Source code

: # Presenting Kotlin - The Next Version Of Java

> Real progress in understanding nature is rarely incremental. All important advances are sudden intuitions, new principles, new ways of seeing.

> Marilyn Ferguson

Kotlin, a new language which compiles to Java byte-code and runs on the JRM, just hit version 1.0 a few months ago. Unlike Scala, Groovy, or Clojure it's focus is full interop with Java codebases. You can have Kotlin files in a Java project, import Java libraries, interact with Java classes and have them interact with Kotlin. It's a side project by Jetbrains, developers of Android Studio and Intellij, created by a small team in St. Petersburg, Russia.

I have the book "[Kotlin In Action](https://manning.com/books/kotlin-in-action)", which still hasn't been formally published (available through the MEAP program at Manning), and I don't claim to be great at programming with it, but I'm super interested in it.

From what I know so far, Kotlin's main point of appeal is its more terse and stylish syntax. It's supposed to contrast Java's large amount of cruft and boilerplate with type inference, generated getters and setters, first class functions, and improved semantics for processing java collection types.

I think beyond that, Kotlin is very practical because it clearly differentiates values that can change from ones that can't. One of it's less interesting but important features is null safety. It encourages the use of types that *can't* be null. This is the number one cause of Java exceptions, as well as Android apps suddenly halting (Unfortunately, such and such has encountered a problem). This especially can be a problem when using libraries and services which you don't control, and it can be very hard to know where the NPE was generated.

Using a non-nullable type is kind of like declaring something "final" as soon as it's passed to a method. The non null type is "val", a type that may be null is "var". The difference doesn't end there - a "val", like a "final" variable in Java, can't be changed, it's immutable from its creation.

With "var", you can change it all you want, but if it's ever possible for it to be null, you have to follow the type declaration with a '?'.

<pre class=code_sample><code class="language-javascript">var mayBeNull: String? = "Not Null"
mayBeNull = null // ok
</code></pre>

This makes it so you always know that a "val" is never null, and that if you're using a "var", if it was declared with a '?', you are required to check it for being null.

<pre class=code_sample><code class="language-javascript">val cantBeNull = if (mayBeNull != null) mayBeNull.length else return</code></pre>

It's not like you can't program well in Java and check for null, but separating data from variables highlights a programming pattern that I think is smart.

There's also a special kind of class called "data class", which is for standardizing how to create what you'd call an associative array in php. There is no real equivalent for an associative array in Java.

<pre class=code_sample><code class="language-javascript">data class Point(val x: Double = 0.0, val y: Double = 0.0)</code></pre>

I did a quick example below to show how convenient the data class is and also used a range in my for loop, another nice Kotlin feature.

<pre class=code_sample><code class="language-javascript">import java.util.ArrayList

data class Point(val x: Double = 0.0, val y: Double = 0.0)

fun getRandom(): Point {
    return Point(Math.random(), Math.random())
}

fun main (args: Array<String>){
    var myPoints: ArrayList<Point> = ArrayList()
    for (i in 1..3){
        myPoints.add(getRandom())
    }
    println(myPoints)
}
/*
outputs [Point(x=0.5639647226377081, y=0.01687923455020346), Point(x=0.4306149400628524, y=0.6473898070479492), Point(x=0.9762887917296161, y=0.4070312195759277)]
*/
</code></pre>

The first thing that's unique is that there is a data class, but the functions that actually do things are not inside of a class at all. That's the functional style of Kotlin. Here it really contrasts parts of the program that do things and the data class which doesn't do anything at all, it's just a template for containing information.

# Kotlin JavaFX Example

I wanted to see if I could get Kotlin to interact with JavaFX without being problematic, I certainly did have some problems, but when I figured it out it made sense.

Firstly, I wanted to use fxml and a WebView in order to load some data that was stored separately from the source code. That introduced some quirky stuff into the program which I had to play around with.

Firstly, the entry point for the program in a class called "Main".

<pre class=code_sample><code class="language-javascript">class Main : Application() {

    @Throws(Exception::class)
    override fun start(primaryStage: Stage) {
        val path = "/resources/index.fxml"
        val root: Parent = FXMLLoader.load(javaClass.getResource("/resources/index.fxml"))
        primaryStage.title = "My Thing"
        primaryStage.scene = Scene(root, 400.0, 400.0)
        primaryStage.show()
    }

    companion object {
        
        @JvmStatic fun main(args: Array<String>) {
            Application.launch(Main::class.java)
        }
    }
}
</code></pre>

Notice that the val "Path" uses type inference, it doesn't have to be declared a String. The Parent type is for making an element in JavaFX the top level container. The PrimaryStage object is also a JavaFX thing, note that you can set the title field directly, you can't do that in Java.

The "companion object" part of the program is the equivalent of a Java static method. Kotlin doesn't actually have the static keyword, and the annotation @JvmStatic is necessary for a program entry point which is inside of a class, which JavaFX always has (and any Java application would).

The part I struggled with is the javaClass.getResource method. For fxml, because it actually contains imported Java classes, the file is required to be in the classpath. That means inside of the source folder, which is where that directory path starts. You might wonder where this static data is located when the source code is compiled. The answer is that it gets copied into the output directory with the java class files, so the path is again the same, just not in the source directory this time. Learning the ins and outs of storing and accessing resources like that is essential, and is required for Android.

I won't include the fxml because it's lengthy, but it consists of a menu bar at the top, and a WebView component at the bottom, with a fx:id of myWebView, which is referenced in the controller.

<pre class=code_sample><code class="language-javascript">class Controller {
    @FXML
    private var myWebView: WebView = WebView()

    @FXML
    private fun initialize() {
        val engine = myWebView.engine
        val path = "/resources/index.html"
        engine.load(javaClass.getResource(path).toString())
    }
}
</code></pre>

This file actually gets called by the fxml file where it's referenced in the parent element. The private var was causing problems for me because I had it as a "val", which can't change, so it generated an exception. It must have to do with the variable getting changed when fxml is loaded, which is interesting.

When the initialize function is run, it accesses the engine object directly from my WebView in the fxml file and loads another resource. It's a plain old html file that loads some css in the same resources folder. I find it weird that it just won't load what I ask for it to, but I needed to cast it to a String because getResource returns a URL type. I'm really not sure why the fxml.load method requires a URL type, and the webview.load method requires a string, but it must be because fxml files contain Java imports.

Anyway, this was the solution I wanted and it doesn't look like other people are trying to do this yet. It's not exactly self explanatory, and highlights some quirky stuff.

---*---

#### [Assigned task]
Among the records above, find each line holding "JvmStatic" and list it.

#### [Solution]
        @JvmStatic fun main(args: Array<String>) {
The "companion object" part of the program is the equivalent of a Java static method. Kotlin doesn't actually have the static keyword, and the annotation @JvmStatic is necessary for a program entry point which is inside of a class, which JavaFX always has (and any Java application would).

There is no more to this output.